Наконец процессия подошла к великолепному дворцу с атриумом на мраморных колоннах, увенчанных ионическими капителями, расписанными золотом и лазурью. Раньше здесь находилась резиденция одного из знатных горожан, заплатившего кровью за свою дружбу с поработителями персами, а теперь дом готовился стать жилищем молодого бога, сошедшего со склонов Олимпа на берега безграничной Азии.

Внутри у входа стоял в ожидании царя Лисипп. Едва завидев Александра, скульптор бросился к нему и прижал к себе своими ручищами каменотеса.

— Мой добрый друг! — воскликнул Александр, обнимая его в свою очередь.

— Мой царь! — ответил Лисипп с горящими глазами.

— Ты уже принял ванну? Пообедал? Тебе дали чистые одежды, чтобы переодеться?

— Все хорошо, не беспокойся. Мое единственное желание — снова увидеть тебя; смотреть на твои портреты — это не то же самое. Это правда, что ты будешь позировать для меня?

— Да, но у меня есть и другие замыслы: я хочу установить монумент, какого еще никто никогда не видел. Сядь.

— Я слушаю тебя, — сказал Лисипп, в то время как слуги устраивали кресла для вельмож и друзей Александра.

— Ты голоден? Позавтракаешь с нами?

— С удовольствием, — ответил великий скульптор. Слуги принесли столы, поставили их перед каждым из гостей и предложили знаменитое местное блюдо — жареную рыбу, ароматизированную розмарином, с солеными маслинами, овощами, зеленью и свежим, только что из печи, хлебом.

— Так вот, — начал царь, — я хочу возвести монумент, изображающий двадцать пять гетайров из моего «Острия», которые пали у Граника во время первой атаки на персидскую конницу. Чтобы сохранить сходство, я набросал их портреты, прежде чем их тела возложили на погребальный костер. Ты должен изобразить их в ярости атаки, в пылу битвы. Должны ощущаться ритм их галопа, жар из конских ноздрей. Пусть все выглядит как на самом деле, не считая разве что живого дыхания, поскольку боги еще не передали это в твою власть.

Александр опустил голову, и среди общего веселья, перед кубками вина и полными ароматных яств блюдами его глаза заволокло печалью.

— Лисипп, друг мой… Эти юноши превратились в прах, и их голые кости лежат в земле, но ты, ты уловишь их трепетную душу, поймаешь ее в воздухе, прежде чем она пропадет совсем, и навеки запечатлеешь в бронзе!

Он встал и подошел к окну, выходящему на залив, который сверкал под лучами южного солнца. Все остальные ели, пили и веселились, разогретые вином. Лисипп приблизился к Александру.
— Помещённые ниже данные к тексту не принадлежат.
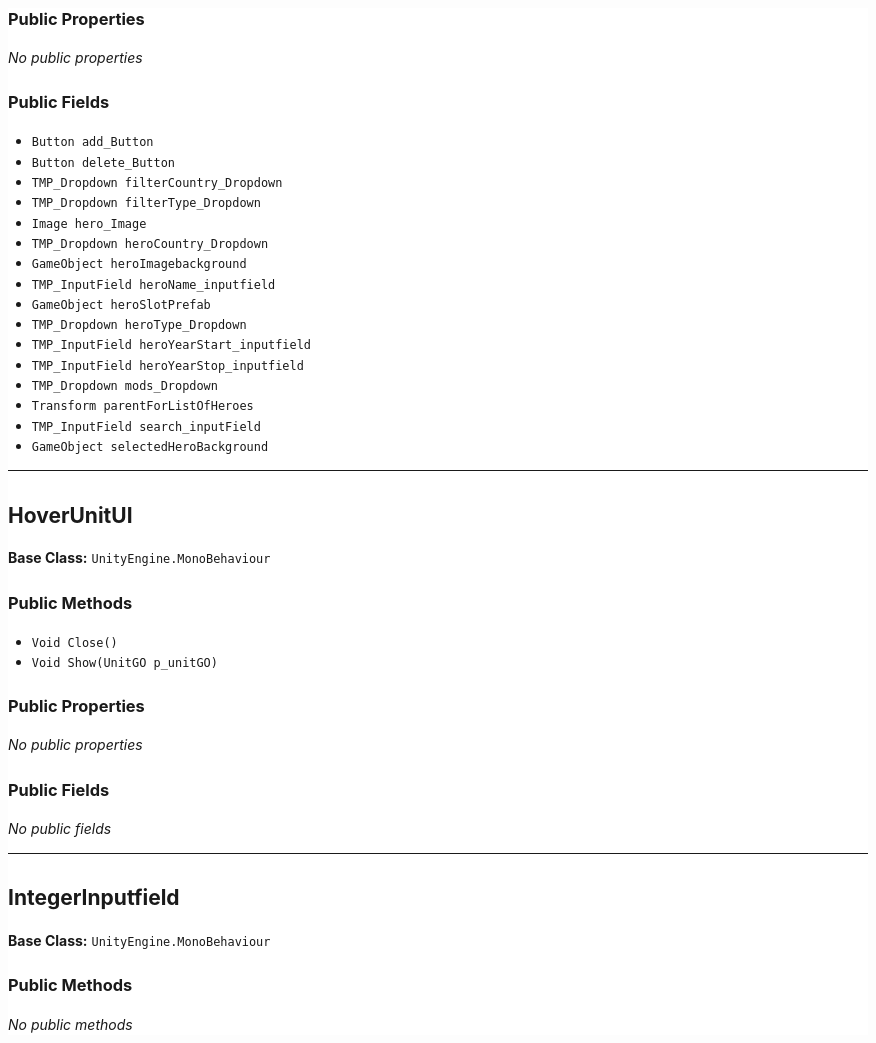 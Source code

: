 ### Public Properties

*No public properties*

### Public Fields

- `Button add_Button`
- `Button delete_Button`
- `TMP_Dropdown filterCountry_Dropdown`
- `TMP_Dropdown filterType_Dropdown`
- `Image hero_Image`
- `TMP_Dropdown heroCountry_Dropdown`
- `GameObject heroImagebackground`
- `TMP_InputField heroName_inputfield`
- `GameObject heroSlotPrefab`
- `TMP_Dropdown heroType_Dropdown`
- `TMP_InputField heroYearStart_inputfield`
- `TMP_InputField heroYearStop_inputfield`
- `TMP_Dropdown mods_Dropdown`
- `Transform parentForListOfHeroes`
- `TMP_InputField search_inputField`
- `GameObject selectedHeroBackground`

---


## HoverUnitUI

**Base Class:** `UnityEngine.MonoBehaviour`

### Public Methods

- `Void Close()`
- `Void Show(UnitGO p_unitGO)`

### Public Properties

*No public properties*

### Public Fields

*No public fields*

---


## IntegerInputfield

**Base Class:** `UnityEngine.MonoBehaviour`

### Public Methods

*No public methods*

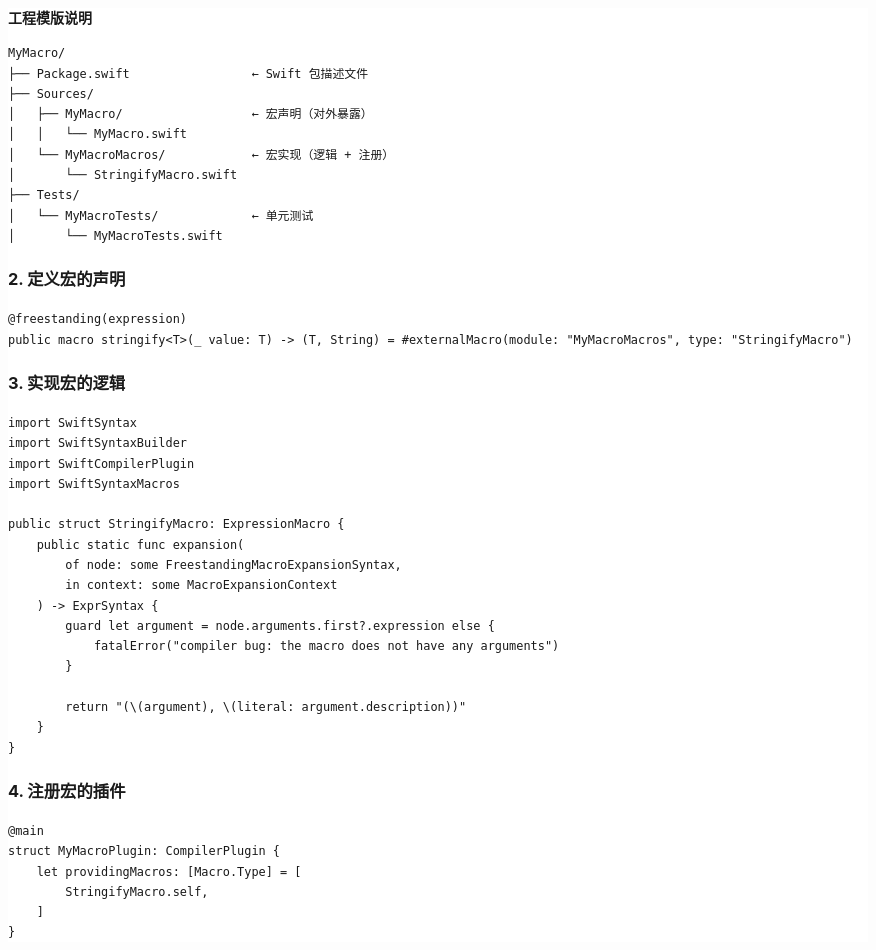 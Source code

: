 **工程模版说明**

```
MyMacro/
├── Package.swift                 ← Swift 包描述文件 
├── Sources/
│   ├── MyMacro/                  ← 宏声明（对外暴露）
│   │   └── MyMacro.swift
│   └── MyMacroMacros/            ← 宏实现（逻辑 + 注册）
│       └── StringifyMacro.swift
├── Tests/
│   └── MyMacroTests/             ← 单元测试
│       └── MyMacroTests.swift
```

### 2. 定义宏的声明

```
@freestanding(expression)
public macro stringify<T>(_ value: T) -> (T, String) = #externalMacro(module: "MyMacroMacros", type: "StringifyMacro")
```



### 3. 实现宏的逻辑

```
import SwiftSyntax
import SwiftSyntaxBuilder
import SwiftCompilerPlugin
import SwiftSyntaxMacros

public struct StringifyMacro: ExpressionMacro {
    public static func expansion(
        of node: some FreestandingMacroExpansionSyntax,
        in context: some MacroExpansionContext
    ) -> ExprSyntax {
        guard let argument = node.arguments.first?.expression else {
            fatalError("compiler bug: the macro does not have any arguments")
        }

        return "(\(argument), \(literal: argument.description))"
    }
}
```

### 4. 注册宏的插件

```
@main
struct MyMacroPlugin: CompilerPlugin {
    let providingMacros: [Macro.Type] = [
        StringifyMacro.self,
    ]
}
```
— Двадцать шесть конных статуй…— говорил царь. — Турма [8] Александра у Граника. Должна быть воспроизведена неистовость конских ног и мощных спин, ртов, открытых в воинственном крике, рук, грозно потрясающих мечом и копьем. Ты понимаешь меня, Лисипп? Понимаешь, что я хочу сказать? Монумент будет установлен в Македонии и останется там навеки на память об этих юношах, которые отдали жизнь за нашу страну, презрев тусклое, бесславное существование. Я хочу, чтобы ты отлил в бронзе твою собственную жизненную силу, чтобы твое произведение стало величайшим чудом, какое только видели в мире. Люди, проходящие перед монументом, должны трепетать от восхищения и ужаса, как сами эти всадники перед атакой, будто это их собственные рты раскрылись в крике, летящем за пределы смерти, за пределы мрачного Аида, откуда никто никогда не возвращался.

Лисипп смотрел на него, онемев от изумления, его огромные мозолистые руки безжизненно повисли.

Александр сжал их.

— Эти руки могут создать чудо, я знаю. Нет задачи, с которой ты бы не мог справиться, если захочешь. Ты такой же, как я, Лисипп, и потому никакой другой скульптор никогда не сможет сделать статую с меня. Ты знаешь, что сказал Аристотель в день, когда ты закончил мой первый скульптурный портрет в нашем уединении в Миезе? Он сказал: «Если бог есть, у него руки Лисиппа». Так ты изобразишь в бронзе моих павших товарищей? Ты сделаешь это?

— Сделаю, Александрос, и это творение повергнет мир в изумление. Клянусь.

Александр кивнул и пристально посмотрел на него взглядом, полным любви и восхищения.

— А теперь пошли к столам, — проговорил он, беря скульптора под руку. — Поешь чего-нибудь.

Загрузка...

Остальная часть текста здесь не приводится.